__ACTIVITY__.
All lines from the one with "mappedTypes );" through the last are to be given again exactly as they stand in the data below, and only those.

PROVIDED INFORMATION START

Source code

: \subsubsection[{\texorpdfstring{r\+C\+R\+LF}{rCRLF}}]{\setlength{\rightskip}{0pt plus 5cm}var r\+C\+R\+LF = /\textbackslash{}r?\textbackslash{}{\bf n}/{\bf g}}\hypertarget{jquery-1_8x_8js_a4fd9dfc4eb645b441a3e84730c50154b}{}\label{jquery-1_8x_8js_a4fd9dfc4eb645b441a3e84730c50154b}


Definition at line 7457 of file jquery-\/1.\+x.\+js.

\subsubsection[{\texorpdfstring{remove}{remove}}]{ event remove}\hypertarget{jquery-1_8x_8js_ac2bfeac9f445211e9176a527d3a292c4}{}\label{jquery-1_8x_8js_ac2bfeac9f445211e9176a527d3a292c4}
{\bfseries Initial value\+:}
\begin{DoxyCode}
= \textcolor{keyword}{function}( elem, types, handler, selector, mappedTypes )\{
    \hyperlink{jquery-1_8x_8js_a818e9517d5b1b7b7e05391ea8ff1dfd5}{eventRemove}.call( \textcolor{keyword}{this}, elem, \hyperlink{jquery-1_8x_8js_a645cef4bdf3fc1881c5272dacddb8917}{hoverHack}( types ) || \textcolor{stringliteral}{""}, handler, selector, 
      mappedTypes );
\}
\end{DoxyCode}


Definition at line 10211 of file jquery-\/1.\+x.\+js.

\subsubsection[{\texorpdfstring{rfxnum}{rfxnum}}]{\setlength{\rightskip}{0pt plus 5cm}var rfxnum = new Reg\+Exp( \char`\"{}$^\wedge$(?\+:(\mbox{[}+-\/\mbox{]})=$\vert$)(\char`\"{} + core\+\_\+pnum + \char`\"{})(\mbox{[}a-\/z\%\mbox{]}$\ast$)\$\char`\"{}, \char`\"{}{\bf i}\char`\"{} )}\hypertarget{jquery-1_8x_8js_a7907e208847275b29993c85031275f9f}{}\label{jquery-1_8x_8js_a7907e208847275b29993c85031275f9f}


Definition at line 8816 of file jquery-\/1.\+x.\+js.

PROVIDED INFORMATION END

__RESULT__.
      mappedTypes );
\}
\end{DoxyCode}


Definition at line 10211 of file jquery-\/1.\+x.\+js.

\subsubsection[{\texorpdfstring{rfxnum}{rfxnum}}]{\setlength{\rightskip}{0pt plus 5cm}var rfxnum = new Reg\+Exp( \char`\"{}$^\wedge$(?\+:(\mbox{[}+-\/\mbox{]})=$\vert$)(\char`\"{} + core\+\_\+pnum + \char`\"{})(\mbox{[}a-\/z\%\mbox{]}$\ast$)\$\char`\"{}, \char`\"{}{\bf i}\char`\"{} )}\hypertarget{jquery-1_8x_8js_a7907e208847275b29993c85031275f9f}{}\label{jquery-1_8x_8js_a7907e208847275b29993c85031275f9f}


Definition at line 8816 of file jquery-\/1.\+x.\+js.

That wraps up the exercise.